OLYMPUS DIGITAL CAMERA
According to data from the Turkish Ministry, the most visited tourist attraction for the period of January to July is the Mevlana Jalaluddin Rumi Museum Complex in the city of Konya, with 1,664,437 visitors.
Jalaluddin Rumi, also known as Mevlana, is one of the most renowned Islamic theologians of the Sufi tradition, a philosopher, mystic, writer, and Persian poet. He was invited to the city of Konya in the 13th century by the Seljuk Sultan.
Mevlana’s philosophy is centered around principles such as minimalism in food, conversation, and sleep, conquering one’s passions, resilience in the face of suffering caused by people, establishing connections with positive individuals, and avoiding contact with negative influences (referred to as toxic individuals today).
According to Mevlana, happiness for a person is attainable by leading a simple life, away from superficiality and distractions, being friendly towards others, and expressing gratitude for what one has in earthly life.
In Turkey, Mevlana’s son founded the Mevlevi Order, which is partly known to Russians for its famous “whirling dervish” dance.
After Mevlana’s passing, a mausoleum complex dedicated to him was created in Konya, which is now a museum. The Mevlana Museum complex has been developed over seven centuries. For instance, the tomb of Hurrem Pasha was constructed during the reign of Sultan Suleiman the Magnificent, 17 dervish cells were built during the rule of Sultan Murad III, and the ablution fountain was established during the reign of Sultan Selim I.

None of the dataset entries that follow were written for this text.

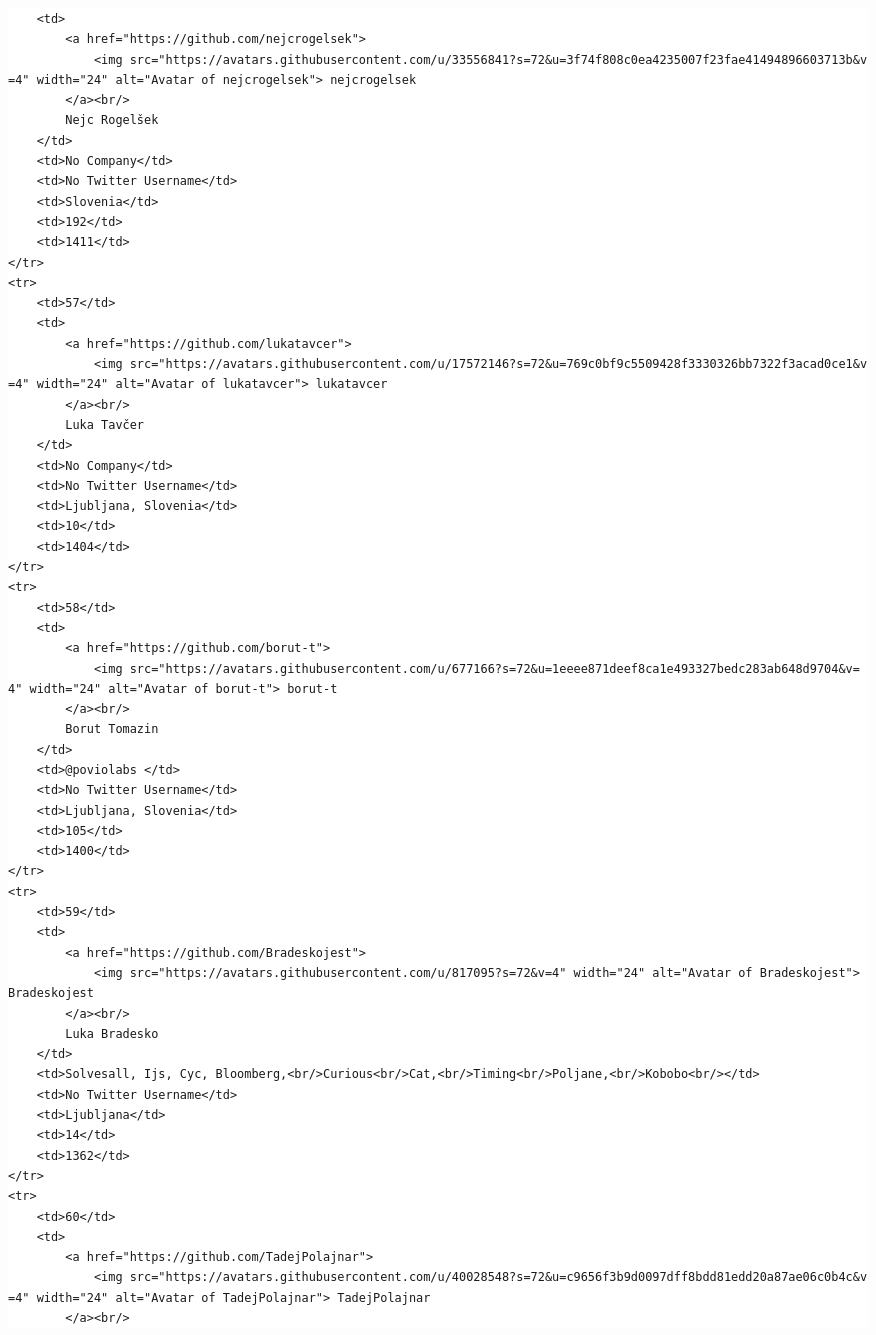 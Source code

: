 		<td>
			<a href="https://github.com/nejcrogelsek">
				<img src="https://avatars.githubusercontent.com/u/33556841?s=72&u=3f74f808c0ea4235007f23fae41494896603713b&v=4" width="24" alt="Avatar of nejcrogelsek"> nejcrogelsek
			</a><br/>
			Nejc Rogelšek
		</td>
		<td>No Company</td>
		<td>No Twitter Username</td>
		<td>Slovenia</td>
		<td>192</td>
		<td>1411</td>
	</tr>
	<tr>
		<td>57</td>
		<td>
			<a href="https://github.com/lukatavcer">
				<img src="https://avatars.githubusercontent.com/u/17572146?s=72&u=769c0bf9c5509428f3330326bb7322f3acad0ce1&v=4" width="24" alt="Avatar of lukatavcer"> lukatavcer
			</a><br/>
			Luka Tavčer
		</td>
		<td>No Company</td>
		<td>No Twitter Username</td>
		<td>Ljubljana, Slovenia</td>
		<td>10</td>
		<td>1404</td>
	</tr>
	<tr>
		<td>58</td>
		<td>
			<a href="https://github.com/borut-t">
				<img src="https://avatars.githubusercontent.com/u/677166?s=72&u=1eeee871deef8ca1e493327bedc283ab648d9704&v=4" width="24" alt="Avatar of borut-t"> borut-t
			</a><br/>
			Borut Tomazin
		</td>
		<td>@poviolabs </td>
		<td>No Twitter Username</td>
		<td>Ljubljana, Slovenia</td>
		<td>105</td>
		<td>1400</td>
	</tr>
	<tr>
		<td>59</td>
		<td>
			<a href="https://github.com/Bradeskojest">
				<img src="https://avatars.githubusercontent.com/u/817095?s=72&v=4" width="24" alt="Avatar of Bradeskojest"> Bradeskojest
			</a><br/>
			Luka Bradesko
		</td>
		<td>Solvesall, Ijs, Cyc, Bloomberg,<br/>Curious<br/>Cat,<br/>Timing<br/>Poljane,<br/>Kobobo<br/></td>
		<td>No Twitter Username</td>
		<td>Ljubljana</td>
		<td>14</td>
		<td>1362</td>
	</tr>
	<tr>
		<td>60</td>
		<td>
			<a href="https://github.com/TadejPolajnar">
				<img src="https://avatars.githubusercontent.com/u/40028548?s=72&u=c9656f3b9d0097dff8bdd81edd20a87ae06c0b4c&v=4" width="24" alt="Avatar of TadejPolajnar"> TadejPolajnar
			</a><br/>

Visitors to the museum can explore collections of ancient books, musical instruments used by the Mevlevi Order, prayer paraphernalia, some personal belongings of Mevlana, and gain insights into Sufi culture, the process of training and educating dervishes. One particularly significant exhibit in the museum is a mother-of-pearl box that houses a fragment of the beard of the Prophet Muhammad, which attracts many pilgrims.

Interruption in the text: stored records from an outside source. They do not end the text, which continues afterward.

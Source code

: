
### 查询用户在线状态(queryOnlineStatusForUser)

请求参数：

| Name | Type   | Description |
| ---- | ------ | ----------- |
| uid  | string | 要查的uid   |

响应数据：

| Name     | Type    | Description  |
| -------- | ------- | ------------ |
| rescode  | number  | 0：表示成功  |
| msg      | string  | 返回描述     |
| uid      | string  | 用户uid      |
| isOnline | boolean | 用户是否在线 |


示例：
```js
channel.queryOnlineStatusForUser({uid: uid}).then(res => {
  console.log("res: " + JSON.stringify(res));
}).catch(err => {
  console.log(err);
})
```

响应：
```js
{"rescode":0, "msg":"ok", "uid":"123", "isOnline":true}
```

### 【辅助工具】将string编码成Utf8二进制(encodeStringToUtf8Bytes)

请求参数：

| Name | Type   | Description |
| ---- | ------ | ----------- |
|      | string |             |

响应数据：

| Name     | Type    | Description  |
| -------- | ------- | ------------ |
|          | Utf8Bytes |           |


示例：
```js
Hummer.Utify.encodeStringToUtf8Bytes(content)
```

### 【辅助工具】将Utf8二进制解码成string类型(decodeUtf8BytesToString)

In terms of visitor numbers from January to July, the second most popular museum in Turkey is the ancient city of Ephesus, located in the province of Izmir, with 1,151,511 visitors. The third spot goes to Pamukkale, famous for its travertine terraces and the ruins of ancient Hierapolis, with 1,149,843 visitors in seven months.
Fourth place is held by the Galata Tower in Istanbul, with 749,950 visitors over seven months, and fifth place goes to the open-air museum of Goreme in Cappadocia, which received 528,030 visits in January to July.